Assistant Professor Justin C. W. Song of NTU Singapore.
Physicists from Nanyang Technological University, Singapore (NTU Singapore) and the Niels Bohr Institute in Denmark have devised a method to turn a non-magnetic metal into a magnet using laser light.
Magnetic materials generate their magnetic fields because of tiny circulating currents, similar to those found in electromagnetic coils. The direction of the magnetic field is determined by the ‘handedness’ of these coils — i.e., whether the currents circulate clockwise or anticlockwise. The new theoretical analysis, performed by Assistant Professor Justin Song from NTU’s School of Physical and Mathematical Sciences and Associate Professor Mark Rudner from the Niels Bohr Institute, predicts that when non-magnetic metallic disks are illuminated by linearly polarized light, circulating electric currents and hence magnetism can spontaneously emerge. The work was published in the scientific journal Nature Physics in July 2019.
In formulating their proposal, Song and Rudner developed a new way of thinking about the interaction between light and matter, using a combination of pencil-and-paper calculations and numerical simulations. If the present proposal is realised experimentally, it may open up a variety of applications involving the generation of magnetism “on-demand” in materials like graphene, which are normally non-magnetic.
The properties of materials are conventionally thought to be fixed by the arrangement of its constituent atoms. For example, the configuration of atoms affects how electrons flow between them, which dictates whether the material is an electrical conductor (a metal) or an insulator. In recent years, however, physicists have been exploring the possibility of customizing the properties of materials by illuminating them with laser light.
Song and Rudner made their discovery while investigating how plasmons — local oscillations of charge in metals that are typically accompanied by extremely intense electric fields — might alter the properties of the underlying materials. Normally, plasmons oscillate in the same direction as the electric fields producing them, such as the polarization direction of a laser beam shining on the material. While modeling this phenomenon, however, Song and Rudner found that when the driving light field is intense enough, plasmons can spontaneously rotate in either a left-handed or right-handed fashion, even if the original light field has no intrinsic handedness and the underlying metal has no magnetism of its own.

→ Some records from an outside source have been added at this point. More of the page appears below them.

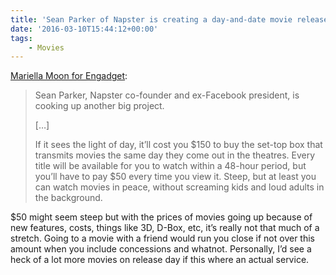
 ```yaml
---
title: 'Sean Parker of Napster is creating a day-and-date movie release service'
date: '2016-03-10T15:44:12+00:00'
tags:
    - Movies
---
```


[Mariella Moon for Engadget](https://www.engadget.com/2016-03-10-the-screening-room-movies.html):

> Sean Parker, Napster co-founder and ex-Facebook president, is cooking up another big project.
> 
>  \[…\]
> 
>  If it sees the light of day, it’ll cost you $150 to buy the set-top box that transmits movies the same day they come out in the theatres. Every title will be available for you to watch within a 48-hour period, but you’ll have to pay $50 every time you view it. Steep, but at least you can watch movies in peace, without screaming kids and loud adults in the background.

$50 might seem steep but with the prices of movies going up because of new features, costs, things like 3D, D-Box, etc, it’s really not that much of a stretch. Going to a movie with a friend would run you close if not over this amount when you include concessions and whatnot. Personally, I’d see a heck of a lot more movies on release day if this where an actual service.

“This was a signature that the material’s intrinsic properties had been altered,” explains Song. “The plasmon’s strong internal fields transform the material’s electronic band structure, which sets up a feedback loop acting on the plasmon itself, enabling a handedness to develop.”
According to the two physicists, the key idea behind their theoretical analysis is any oscillating electric field in a material affects the motion of electrons within it. “From the point of view of an electron, an electric field is an electric field: it doesn’t matter whether the field originates within the material itself, or is produced by a laser shining on the material,” says Rudner. Using this insight, Song and Rudner theoretically derived the conditions under which feedback from the internal fields of the plasmons can trigger the spontaneous formation of magnetism. They found that the necessary conditions are met in certain high-quality materials, such as graphene.
Previous researchers have shown, both theoretically and experimentally, that material properties can be altered by illumination with intense laser light. In those examples, however, the imparted properties were carried by the light field itself. For example, when a material is illuminated by circularly-polarised light, which has a definite handedness, the motion of electrons within the material can acquire the same handedness.
The striking thing about Song and Rudner’s new finding is that handedness spontaneously appears despite not being present in the original light field, which is linearly polarized. “The plasmons acquire a kind of separate life, meaning that new ‘emergent’ properties appear that were not present in either the metal or the light driving it,” says Song.
Emergent behaviour, where the whole is more than the sum of its parts, arises when fundamental particles interact with each other to act in a collective way. It is responsible for a range of useful phenomena such as ferromagnetism and superconductivity. This new research extends the idea of emergence to plasmons, and, more generally, the context of materials driven by light fields.
“Perhaps the most meaningful take-home message of our work is that collective modes can exhibit distinct new phases of matter,” says Song. “If plasmonic magnetism is possible, what other phases of collective modes are waiting to be uncovered?”
M. S. Rudner and J. C. W. Song, Self-induced Berry flux and spontaneous non-equilibrium magnetism, Nature Physics (2019)